Moderate collectivists, known today as “Liberals” and sometimes “Moderate Democrats,” are willing to acknowledge that individual rights do exist, at least to one extent or another, and have the grace to at least moderate their ideological quest for equality of outcome with a grudging obedience to due process and some modicum of conciliation towards the liberty interests of the People and the Constitution. Moderate Democrats are at least willing to engage the process our Republic uses to make law.

Progressives, however, have no compunctions whatever about imposing their vision of Progressive utopia over the strident objection of everyone, if they can manage it by hook or by crook. And that Progressive arrogance and disrespect for both due process and public opinion is precisely what we’re seeing in Barack Obama, Nancy Pelosi, Harry Reid and all their ilk, both within the Democrat and Republican parties, as they attempt to ram government-run health care through the Congress.

It has become essential to the preservation of the Republic and our individual liberty to learn how to identify Progressives wherever they may metastasize. With that in mind, I’m going to discuss what the Progressive ideology is, and what it has planned for you and I.

The beginning of American Progressivism in government was Teddy Roosevelt, our first Progressive president. His major contribution was the National Parks, which were a good idea, but which were also the first move in a long-running chess game of Progressives against fundamental liberty and limited government. By claiming unbridled Executive power without a shred of Constitutional authority, Roosevelt personally reserved huge swaths of public lands and preserved them in perpetuity. The result was noble, but the process was anything but.

Never before, outside of wartime, had any President executed such sweeping and permanent changes to the complexion of our nation entirely without Congressional approval or even advice. That Congress did not balk Roosevelt was not surprising, given the beneficent intent of his exercise of executive power, but its failure to act immediately to constrain this arrogation of executive power has resulted in much mischief and has empowered Progressives beyond all reason or justice in the decades since.

But things didn’t really get rolling with the Progressives until Woodrow Wilson was elected.

Wilson, an unapologetic racist, eugenicist, Ivy-League professor and President of Princeton University, despised the Constitution and the Congress as obstructions to his vision of a “perfected” nation run by professional, unelected bureaucrats and the Executive, lead by a strong, charismatic leader (himself) who would apply science to government and run the country by executive regulation rather than rule of law. He sought to impose this tyranny of the intellectual elite for the benefit of the downtrodden lumpen proletarian masses too fundamentally ignorant and stupid to know what is best for themselves, to be sure. But the road to hell is paved with good intentions, and that is the road he set us upon, and which we tread today.
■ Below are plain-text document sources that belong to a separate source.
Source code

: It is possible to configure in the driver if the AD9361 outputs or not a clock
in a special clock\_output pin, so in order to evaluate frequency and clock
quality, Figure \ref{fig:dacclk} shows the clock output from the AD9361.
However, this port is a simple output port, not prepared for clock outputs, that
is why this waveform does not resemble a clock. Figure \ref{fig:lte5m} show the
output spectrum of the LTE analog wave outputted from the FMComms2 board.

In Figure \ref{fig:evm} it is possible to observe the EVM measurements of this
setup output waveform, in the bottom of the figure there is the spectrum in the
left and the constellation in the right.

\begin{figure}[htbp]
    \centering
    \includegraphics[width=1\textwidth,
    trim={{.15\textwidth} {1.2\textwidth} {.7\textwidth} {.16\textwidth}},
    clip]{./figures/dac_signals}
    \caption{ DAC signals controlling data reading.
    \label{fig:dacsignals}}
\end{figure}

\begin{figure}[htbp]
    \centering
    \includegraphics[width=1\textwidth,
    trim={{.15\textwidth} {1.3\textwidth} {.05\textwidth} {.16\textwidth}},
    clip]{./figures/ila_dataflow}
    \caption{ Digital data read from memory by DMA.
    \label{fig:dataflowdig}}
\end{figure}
Wilson, a fan of the British parliamentary system, thought that the Congress should be a political debating club whose only purpose was to provide broad guidance to the President, who might choose to take that advice, but who, with the guidance of his hand-picked intellectually superior Cabinet ministers, would be solely responsible for determining the “unified national will” of the people, and who would be empowered to do whatever was necessary, unconstrained by law or custom, to achieve this vision.
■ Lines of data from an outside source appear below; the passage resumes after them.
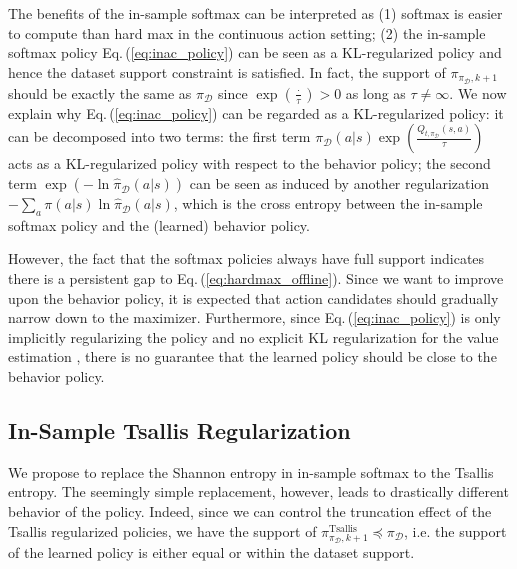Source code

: \documentclass{article}
\newcommand{\AdaBracket}[1]{\left(#1\right)}
\newcommand{\eq}[1]{Eq.\,(#1)}
\newcommand{\datasetPolicy}{\pi_{\mathcal{D}}}
\begin{document}
The benefits of the in-sample softmax can be interpreted as (1) softmax is easier to compute than hard max in the continuous action setting; 
(2) the in-sample softmax policy \eq{\ref{eq:inac_policy}} can be seen as a KL-regularized policy and hence the dataset support constraint is satisfied.
In fact, the support of $ \pi_{\datasetPolicy, k+1}$ should be exactly the same as $\datasetPolicy$ since $\exp(\frac{\cdot}{\tau}) > 0$ as long as $\tau \neq \infty$.
We now explain why \eq{\ref{eq:inac_policy}} can be regarded as a KL-regularized policy: it can be decomposed into two terms:
the first term $\datasetPolicy(a|s) \exp\AdaBracket{\frac{Q_{t, \datasetPolicy}(s,a)}{\tau} }$ acts as a KL-regularized policy with respect to the behavior policy; 
the second term $\exp\AdaBracket{-\ln\hat{\pi}_{\mathcal{D}}(a|s)}$ can be seen as induced by another regularization $-\sum_{a}{\pi(a|s)}{\ln{\hat{\pi}_{\mathcal{D}}(a|s)}}$, which is the cross entropy between the in-sample softmax policy and the (learned) behavior policy.

However, the fact that the softmax policies always have full support indicates there is a persistent gap to \eq{\ref{eq:hardmax_offline}}.
Since we want to improve upon the behavior policy, it is expected that action candidates should gradually narrow down to the maximizer.
Furthermore, since \eq{\ref{eq:inac_policy}} is only implicitly regularizing the policy and no explicit KL regularization for the value estimation \cite{Wu2020-BehaviorRegularizedAC}, there is no guarantee that the learned policy should be close to the behavior policy.





\subsection{In-Sample Tsallis Regularization}

We propose to replace the Shannon entropy in in-sample softmax to the Tsallis entropy.
The seemingly simple replacement, however, leads to drastically different behavior of the policy.
Indeed, since we can control the truncation effect of the Tsallis regularized policies, we have the support of $\pi^{\text{Tsallis}}_{\datasetPolicy, k+1} \preceq \datasetPolicy$, i.e. the support of the learned policy is either equal or within the dataset support.
\end{document}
He, like Obama and Bush the Younger (a closet Progressive who deeply admired Wilson), and many other Progressive presidents, believe that the Constitution is just a piece of paper, and that only “science” and the “unified national will” of the people, as discerned and expressed by a strong President smart enough and well-educated enough to know what that unified will is, should rule government and make law, in order to move society “progressively” closer to some undefined state of political and social perfection, through a Darwin-like evolution of political power and social science.

To Wilson, and FDR, and every Progressive since, the fundamental touchstones of our society, the very foundation on which our incredibly successful form of government was founded, our natural, unalienable, individual rights as human beings are impediments to the progress of society, which in their view has an ultimate, utopian form where the intelligentsia run the country for the benefit of the ignorant not through the rule of law and according to constitutional principles, but through the “science” of executive branch regulation handed down by professional, lifetime-tenure bureaucrats. (Side note: Wilson was the inventor of the Civil Service that entrenches bureaucrats in government and makes them harder than ticks to root out even when they are biased, corrupt, or incompetent.)

The structure of our Republic is one of three branches, the Executive, Judicial and Legislative, all equal in power and subject to the overarching will of the People. Each branch is constrained by the others in a complex system of checks and balances, including the Constitution, intended to prevent runaway tyranny.

But Progressives disdain the separation of powers, the checks and balances and the Constitution itself, and seek to impose top-down unitary Executive Branch management. Instead of the broad foundation of three equal branches, they propose an ivory tower of power, with the President residing at the penthouse of a vertical edifice that places the People at the bottom, using their bodies and rights as rubble for the foundation, with the Congress on their backs and the Judiciary treading on Congress’ power in support of the apex predator of Progressivism, the President, who rules over everyone in benign and benevolent intellectual superiority, supported by a coterie of sinister Ministers and the scientific expertise of the intellectually elite Executive Branch bureaucrats.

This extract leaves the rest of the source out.